Tarak plays the hero in RRR, a Telugu blockbuster released this year, where he swings a motorcycle over his head, leaps in the air and even outsmarts tigers. The movie has been dubbed in other Indian languages, and has made unprecedented history with its pan-nation appeal and popularity at the box office where it raked in 10 billion rupees (US$127 million) in ticket sales. RRR also became the only Indian film in history to trend number one in the non-English films category for two weeks in a row on Netflix.
“The rise of Telugu films began in 2015, with the arrival of SS Rajamouli’s graphical extravaganza Baahubali, and it reached its peak in the post-pandemic era,” said Gudelli.
“Sukumar’s Pushpa and Rajamouli’s RRR became money-spinners in the Hindi market. Of late, thanks to Rajamouli, the industry has been churning out content that transcends boundaries.”
Knowing your audience
“Good content always works,” says Indian film trade analyst Komal Nahta. “The Hindi film industry had, along the way, forgotten to make films for the masses. Interpreting the multiplex era as a change in audience preferences, they started to cater to the multiplex audience by making films with limited appeal.
“But the South Indian filmmakers knew that the audiences were the same. Their tastes may have become a little more refined but they continued to be emotional and liked the same stories told in a bigger and better way. They scored where Bollywood was failing.
Many Telugu movies are also high on technical quality and special effects thanks to Hyderabad’s population of software developers. The overseas market, where OTT platforms are easily accessible, was the biggest moneymaker for Telugu films.
Telugu, the fourth most-spoken language in India, is also the language of the Indian diaspora in Britain, Europe, the Gulf and the United States. It is the third most-spoken Indian language in the US, with a large number of Telugu students and IT professionals.

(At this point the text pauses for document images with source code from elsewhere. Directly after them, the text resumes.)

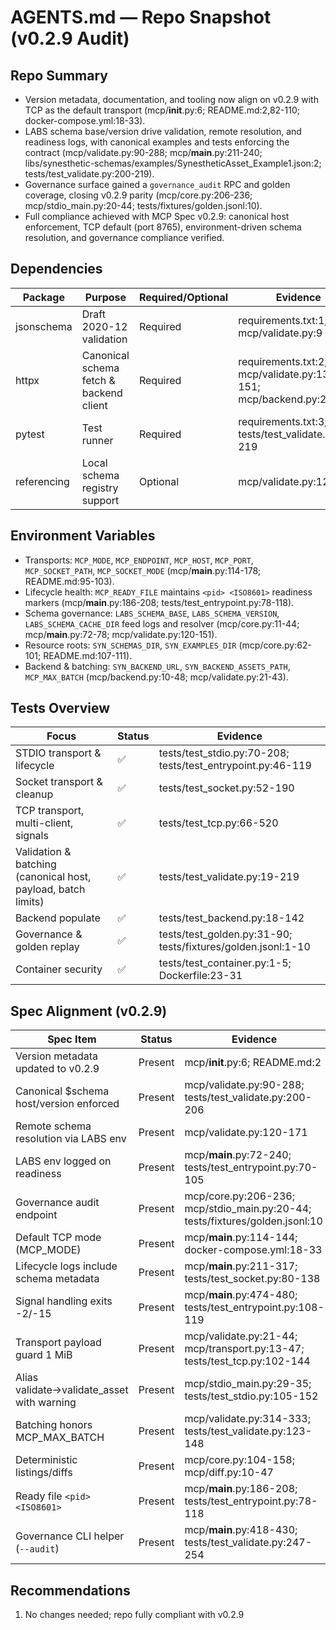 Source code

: # AGENTS.md — Repo Snapshot (v0.2.9 Audit)

## Repo Summary
- Version metadata, documentation, and tooling now align on v0.2.9 with TCP as the default transport (mcp/__init__.py:6; README.md:2,82-110; docker-compose.yml:18-33).
- LABS schema base/version drive validation, remote resolution, and readiness logs, with canonical examples and tests enforcing the contract (mcp/validate.py:90-288; mcp/__main__.py:211-240; libs/synesthetic-schemas/examples/SynestheticAsset_Example1.json:2; tests/test_validate.py:200-219).
- Governance surface gained a `governance_audit` RPC and golden coverage, closing v0.2.9 parity (mcp/core.py:206-236; mcp/stdio_main.py:20-44; tests/fixtures/golden.jsonl:10).
- Full compliance achieved with MCP Spec v0.2.9: canonical host enforcement, TCP default (port 8765), environment-driven schema resolution, and governance compliance verified.

## Dependencies
| Package | Purpose | Required/Optional | Evidence |
| - | - | - | - |
| jsonschema | Draft 2020-12 validation | Required | requirements.txt:1; mcp/validate.py:9 |
| httpx | Canonical schema fetch & backend client | Required | requirements.txt:2; mcp/validate.py:131-151; mcp/backend.py:20-84 |
| pytest | Test runner | Required | requirements.txt:3; tests/test_validate.py:19-219 |
| referencing | Local schema registry support | Optional | mcp/validate.py:12-118 |

## Environment Variables
- Transports: `MCP_MODE`, `MCP_ENDPOINT`, `MCP_HOST`, `MCP_PORT`, `MCP_SOCKET_PATH`, `MCP_SOCKET_MODE` (mcp/__main__.py:114-178; README.md:95-103).
- Lifecycle health: `MCP_READY_FILE` maintains `<pid> <ISO8601>` readiness markers (mcp/__main__.py:186-208; tests/test_entrypoint.py:78-118).
- Schema governance: `LABS_SCHEMA_BASE`, `LABS_SCHEMA_VERSION`, `LABS_SCHEMA_CACHE_DIR` feed logs and resolver (mcp/core.py:11-44; mcp/__main__.py:72-78; mcp/validate.py:120-151).
- Resource roots: `SYN_SCHEMAS_DIR`, `SYN_EXAMPLES_DIR` (mcp/core.py:62-101; README.md:107-111).
- Backend & batching: `SYN_BACKEND_URL`, `SYN_BACKEND_ASSETS_PATH`, `MCP_MAX_BATCH` (mcp/backend.py:10-48; mcp/validate.py:21-43).

## Tests Overview
| Focus | Status | Evidence |
| - | - | - |
| STDIO transport & lifecycle | ✅ | tests/test_stdio.py:70-208; tests/test_entrypoint.py:46-119 |
| Socket transport & cleanup | ✅ | tests/test_socket.py:52-190 |
| TCP transport, multi-client, signals | ✅ | tests/test_tcp.py:66-520 |
| Validation & batching (canonical host, payload, batch limits) | ✅ | tests/test_validate.py:19-219 |
| Backend populate | ✅ | tests/test_backend.py:18-142 |
| Governance & golden replay | ✅ | tests/test_golden.py:31-90; tests/fixtures/golden.jsonl:1-10 |
| Container security | ✅ | tests/test_container.py:1-5; Dockerfile:23-31 |

## Spec Alignment (v0.2.9)
| Spec Item | Status | Evidence |
| - | - | - |
| Version metadata updated to v0.2.9 | Present | mcp/__init__.py:6; README.md:2 |
| Canonical $schema host/version enforced | Present | mcp/validate.py:90-288; tests/test_validate.py:200-206 |
| Remote schema resolution via LABS env | Present | mcp/validate.py:120-171 |
| LABS env logged on readiness | Present | mcp/__main__.py:72-240; tests/test_entrypoint.py:70-105 |
| Governance audit endpoint | Present | mcp/core.py:206-236; mcp/stdio_main.py:20-44; tests/fixtures/golden.jsonl:10 |
| Default TCP mode (MCP_MODE) | Present | mcp/__main__.py:114-144; docker-compose.yml:18-33 |
| Lifecycle logs include schema metadata | Present | mcp/__main__.py:211-317; tests/test_socket.py:80-138 |
| Signal handling exits -2/-15 | Present | mcp/__main__.py:474-480; tests/test_entrypoint.py:108-119 |
| Transport payload guard 1 MiB | Present | mcp/validate.py:21-44; mcp/transport.py:13-47; tests/test_tcp.py:102-144 |
| Alias validate→validate_asset with warning | Present | mcp/stdio_main.py:29-35; tests/test_stdio.py:105-152 |
| Batching honors MCP_MAX_BATCH | Present | mcp/validate.py:314-333; tests/test_validate.py:123-148 |
| Deterministic listings/diffs | Present | mcp/core.py:104-158; mcp/diff.py:10-47 |
| Ready file `<pid> <ISO8601>` | Present | mcp/__main__.py:186-208; tests/test_entrypoint.py:78-118 |
| Governance CLI helper (`--audit`) | Present | mcp/__main__.py:418-430; tests/test_validate.py:247-254 |

## Recommendations
1. No changes needed; repo fully compliant with v0.2.9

Aggressive promotion in the north Indian market also accounted for the success of Telugu films like Pushpa and Baahubali. Promotions are typically the only way to reach a mass audience. The entire star cast of RRR travelled to over 13 cities in north India to promote the film.
Dialogue in Telugu movies have also been used as marketing material. One-liners from Pushpa trended online and were turned into memes, which grew in popularity with the younger crowd. Tollywood songs have also gained popularity on social media, with Butta Bomma and Oo antava going viral.
Not all song and dance
But Telugu cinema also has a dark side. “Over the years, it has had a reputation for its connection with caste politics, sectarianism, caste-based fan clubs and movie stars who are figureheads of caste pride. A majority of the popular actors belong to either Kamma or Kapu, the influential communities, and the industry is traditionally dominated by a handful of powerful dynastic families like Rama Rao and Chiranjeevi,” said an industry insider.
“Most Telugu films are formulaic, have hyper-masculinist heroes and are often blatantly sexist, and socially and politically conservative. The film industry’s social base is narrow. Most major stars, directors and producers are from a handful of powerful castes,” said Prof Srinivas.
“Telugu films have been panned by critics for decades for their poor aesthetic quality. Very few films have won national and international awards. For long-term observers, it is amusing to see the praise being lavished on Telugu cinema.”